When I hear constant predictions that the Chinese bubble will burst any day now, I’m reminded of Redd Foxx.  People need to stop predicting recessions, because recessions are unforecastable.  The IMF has predicted zero of the past 220 negative growth periods between 1999 and 2014.  This shows that the IMF is smart.  They know that the most likely outcome is growth, and hence they predict growth.  So do I!  Recession predictions also have a corrosive effect on economics as a science.  These predictions lead non-economists to believe that economists should predict recessions, and give undeserved reputational points to lucky permabears.

Peter Schiff said back in January that the US would have a big recession this year. If we don’t have a recession this year, people will forget Schiff’s false prediction, as well as false predictions of major crises in the US in 2015 and 2013, and recall his correct prediction of the 2008 recession.  (Insert broken clock analogy here.) Whenever I hear that someone has accurately predicted a recession, my evaluation of that person declines.  Economists should not be trying to predict recessions; the point is to prevent them.  That’s why we need NGDPLT.

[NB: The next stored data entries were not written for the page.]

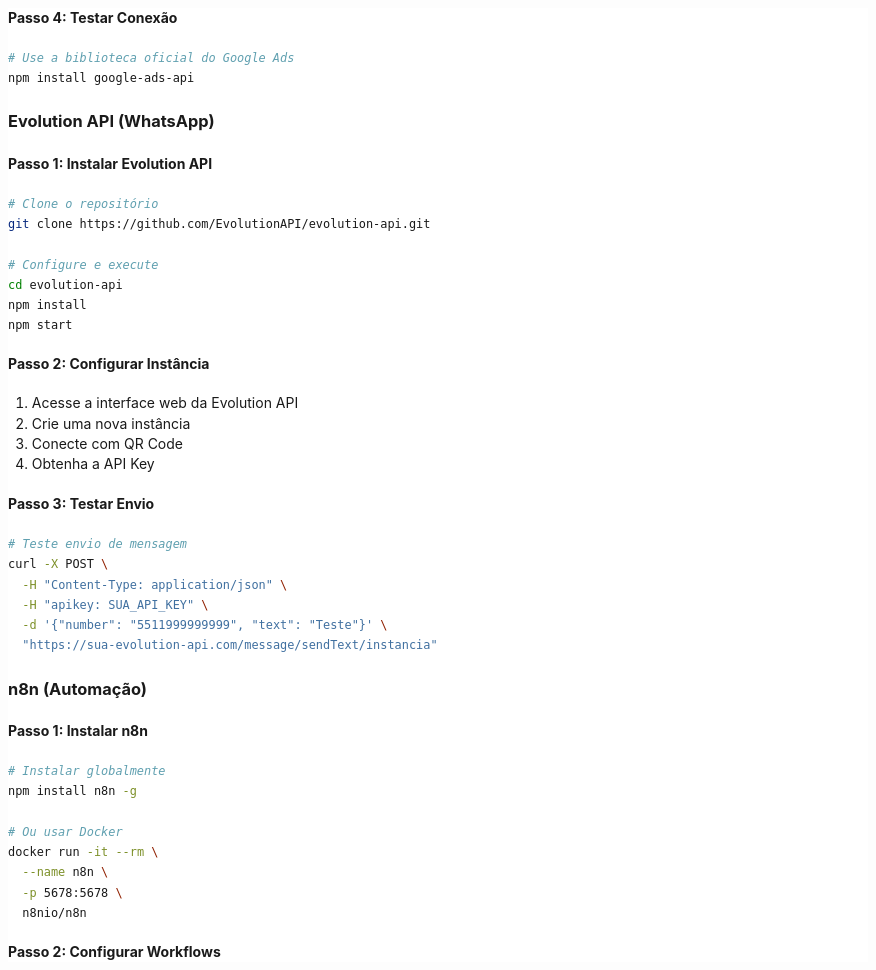#### Passo 4: Testar Conexão

```bash
# Use a biblioteca oficial do Google Ads
npm install google-ads-api
```

### Evolution API (WhatsApp)

#### Passo 1: Instalar Evolution API

```bash
# Clone o repositório
git clone https://github.com/EvolutionAPI/evolution-api.git

# Configure e execute
cd evolution-api
npm install
npm start
```

#### Passo 2: Configurar Instância

1. Acesse a interface web da Evolution API
2. Crie uma nova instância
3. Conecte com QR Code
4. Obtenha a API Key

#### Passo 3: Testar Envio

```bash
# Teste envio de mensagem
curl -X POST \
  -H "Content-Type: application/json" \
  -H "apikey: SUA_API_KEY" \
  -d '{"number": "5511999999999", "text": "Teste"}' \
  "https://sua-evolution-api.com/message/sendText/instancia"
```

### n8n (Automação)

#### Passo 1: Instalar n8n

```bash
# Instalar globalmente
npm install n8n -g

# Ou usar Docker
docker run -it --rm \
  --name n8n \
  -p 5678:5678 \
  n8nio/n8n
```

#### Passo 2: Configurar Workflows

PS.  If you have trouble with me praising the IMF being zero for 220, consider this analogy.  If I’m standing next to a statistician at the roulette wheel, and he predicts the ball will not land on the green numbers (36 out of 38 odds) for each of 220 spins, then I will assume he’s a good statistician.  If he occasionally predicts the ball landing on the green (2 out of 38 odds), I will think less of his statistical skills, even if it does land on the green.